P1229 provides that.

> Another benefit I see is that we don't need a change to function
> mangling, whereas function calls with parameters of the same types
> but different names would require such a change.
I have an idea for 'function aliases' that would allow creating a
not-quite-overload¹ taking P1229 "strongly" named arguments that really
calls something else. (Usually, the "something else" would be the
ABI-existing version of the function that does not take "strongly" named
arguments.) The down side, however, is users can add such aliases, which
defeats your previous point. (OTOH, users can overload non-member
functions today, so you've already lost that battle. Possibly we could
limit method aliases to appearing in the class definition, which would
mitigate this to at least no worse than it is already.)

Basically, this gives you most of what everyone wants: opt-in, and the
ability to choose between name-based overloading and no ABI change.

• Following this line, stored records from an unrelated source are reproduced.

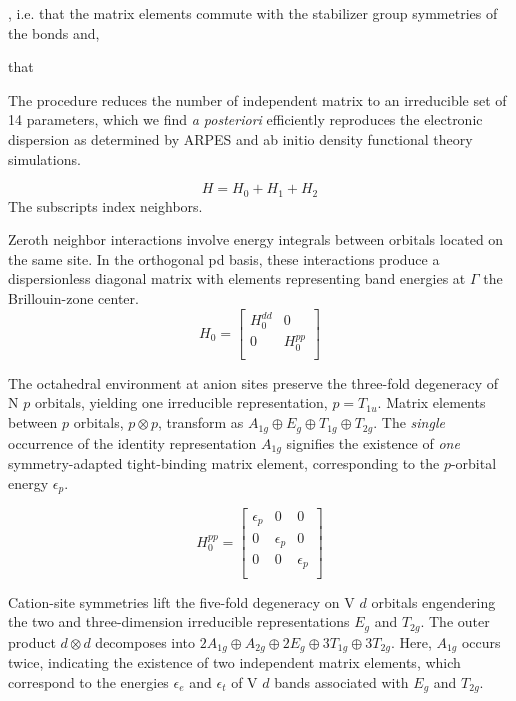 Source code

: \documentclass[preprint,showpacs,preprintnumbers,superscriptaddress,prb,floatfix,aps]{revtex4-1}
\begin{document}
, i.e. that the matrix elements commute with the stabilizer group symmetries of the bonds and,

 that 

The procedure reduces the number of independent matrix to an irreducible set of 14 parameters, which we find \emph{a posteriori} efficiently reproduces the electronic dispersion as determined by ARPES and ab initio density functional theory simulations.

\begin{equation}
H = H_0 + H_1 + H_2
\end{equation}
The subscripts index neighbors.

Zeroth neighbor interactions involve energy integrals between orbitals located on the same site. In the orthogonal pd basis, these interactions produce a dispersionless diagonal matrix with elements representing band energies at $\Gamma$ the Brillouin-zone center. 
\begin{equation}
H_0 =
\begin{bmatrix}
H_0^{dd} & 0 \\
 0 & H_0^{pp} \\
\end{bmatrix}
\end{equation}

The octahedral environment at anion sites preserve the three-fold degeneracy of N $p$ orbitals, yielding one irreducible representation, $p = T_{1u}$. Matrix elements between $p$ orbitals, $p \otimes p$, transform as $A_{1g} \oplus E_g \oplus T_{1g} \oplus T_{2g}$. The \emph{single} occurrence of the identity representation $A_{1g}$ signifies the existence of \emph{one} symmetry-adapted tight-binding matrix element, corresponding to the $p$-orbital energy $\epsilon_p$.

\begin{equation}
H_0^{pp} =
\begin{bmatrix}
\epsilon_{p} & 0 & 0 \\
0 & \epsilon_{p} & 0 \\
0 & 0 & \epsilon_{p} \\
\end{bmatrix}
\end{equation}

Cation-site symmetries lift the five-fold degeneracy on V $d$ orbitals engendering the two and three-dimension irreducible representations $E_g$ and $T_{2g}$. The outer product $d \otimes d$ decomposes into $2 A_{1g} \oplus A_{2g} \oplus 2 E_g \oplus 3 T_{1g} \oplus 3 T_{2g}$. Here, $A_{1g}$ occurs twice, indicating the existence of two independent matrix elements, which correspond to the energies $\epsilon_e$ and $\epsilon_t$ of V $d$ bands associated with $E_g$ and $T_{2g}$.
\end{document}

(¹ The not-quite-overload mostly acts like an overload, except it is not
ambiguous with the signature it aliases.)

> We really need a poll to find out which named parameter features (and/or
> language changes) that people want, which features they don't want, and
> work from there. Otherwise what we end up with is many proposals and a
> different subset of people for and against each.

I actually started writing a paper to this effect, although it remains
to be seen if I actually finish it :-). (Basically, rather than being a
full proposal, the idea is to explain various folks' positions and
suggest how we can compromise... although the latter does end up being a
semi-proposal.)

> As an example, I will defend the notion of authors having control
> over whether or not their functions can be called with named
> parameters until I see evidence that a strong majority would prefer
> the user to have that control - at which point
> the position becomes indefensible from a standards perspective.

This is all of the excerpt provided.